Cincinnatus trataba tranquilamente de abrir la puerta cerrada con llave.
—No, no, use nuestro túnel. No hemos hecho todo ese trabajo para nada. Arrástrese, arrástrese. Tapé el agujero con una cortina, si no quedaría feo. Vaya...
—Sin ayuda —dijo Cincinnatus.
Se metió dentro de la negra abertura, lastimándose otra vez las rodillas comenzó a avanzar en cuatro patas, más y más hondo dentro de la estrecha oscuridad. M'sieur Pierre le gritó algo sobre el té y luego aparentemente corrió la cortina, pues de inmediato Cincinnatus perdió todo contacto con la brillante celda de donde acababa de salir.
Respirando con dificultad el aire enrarecido, chocando con agudas protuberancias —y esperando sin preocuparse demasiado que el túnel se derrumbara— Cincinnatus andaba a tientas por el tortuoso pasadizo y, cuando daba con algún callejón sin salida, retrocedía como un paciente animal y volvía para atrás; luego, una vez que encontraba la continuación del túnel, seguía arrastrándose. Sentía impaciencia por descansar sobre algo mullido, aun cuando esto fuera su propio catre, taparse la cabeza con las cobijas y no pensar en nada. El viaje de regreso se hacía demasiado largo, de modo que, despellejándose los hombros, comenzó a apresurarse mucho más de lo que su constante aprensión de dar con un punto muerto se lo permitía.

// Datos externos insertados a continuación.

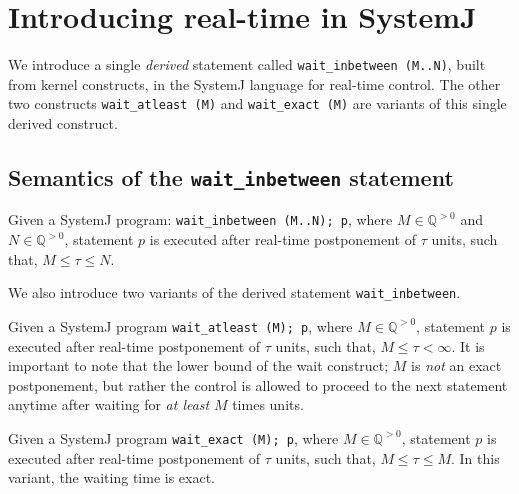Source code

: \section{Introducing real-time in SystemJ}
\label{sec:intr-real-time}

We introduce a single \textit{derived} statement called
\mbox{\texttt{wait\_inbetween (M..N)}}, built from kernel constructs, in
the SystemJ language for real-time control. The other two constructs
\mbox{\texttt{wait\_atleast (M)}} and \mbox{\texttt{wait\_exact (M)}}
are variants of this single derived construct.



\subsection{Semantics of the \texttt{wait\_inbetween} statement}
\label{sec:semant-delay-stat}


Given a  SystemJ program:  \texttt{wait\_inbetween (M..N); p},  where $M
\in  \mathbb{Q}^{>0}$  and $N  \in  \mathbb{Q}^{>0}$,  statement $p$  is
executed after  real-time postponement  of $\tau$  units, such  that, $M
\leq \tau \leq N$.

We also introduce two variants of the derived statement
\texttt{wait\_inbetween}.
\begin{enumerate*}
\item Given a SystemJ program \texttt{wait\_atleast (M); p}, where $M
  \in \mathbb{Q}^{>0}$, statement $p$ is executed after real-time
  postponement of $\tau$ units, such that, $M \leq \tau < \infty$. It is
  important to note that the lower bound of the wait construct; $M$ is
  \textit{not} an exact postponement, but rather the control is allowed
  to proceed to the next statement anytime after waiting for \textit{at
    least} $M$ times units.
\item Given a SystemJ program \texttt{wait\_exact (M); p}, where $M \in
  \mathbb{Q}^{>0}$, statement $p$ is executed after real-time
  postponement of $\tau$ units, such that, $M \leq \tau \leq M$. In this
  variant, the waiting time is exact.
\end{enumerate*}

El encierro lo mareó, y ya estaba decidido a detenerse, a echarse allí mismo, a imaginar que estaba en la cama y así dormirse, cuando abruptamente el terreno por el cual se arrastraba comenzó a ascender, y vislumbró el destello de una grieta rojiza a lo lejos, y recibió una bocanada de humedad y moho, como si hubiera pasado de las entrañas de la fortaleza a una cueva natural, y del techo bajo colgaban, como arrugadas frutas, murciélagos embozados sujetos de una sola garra, cabeza abajo; la grieta se abrió en una hoguera de luz y le llegó una brisa de aire fresco del atardecer, y Cincinnatus se arrastró de una hendedura en la roca, hacia la libertad.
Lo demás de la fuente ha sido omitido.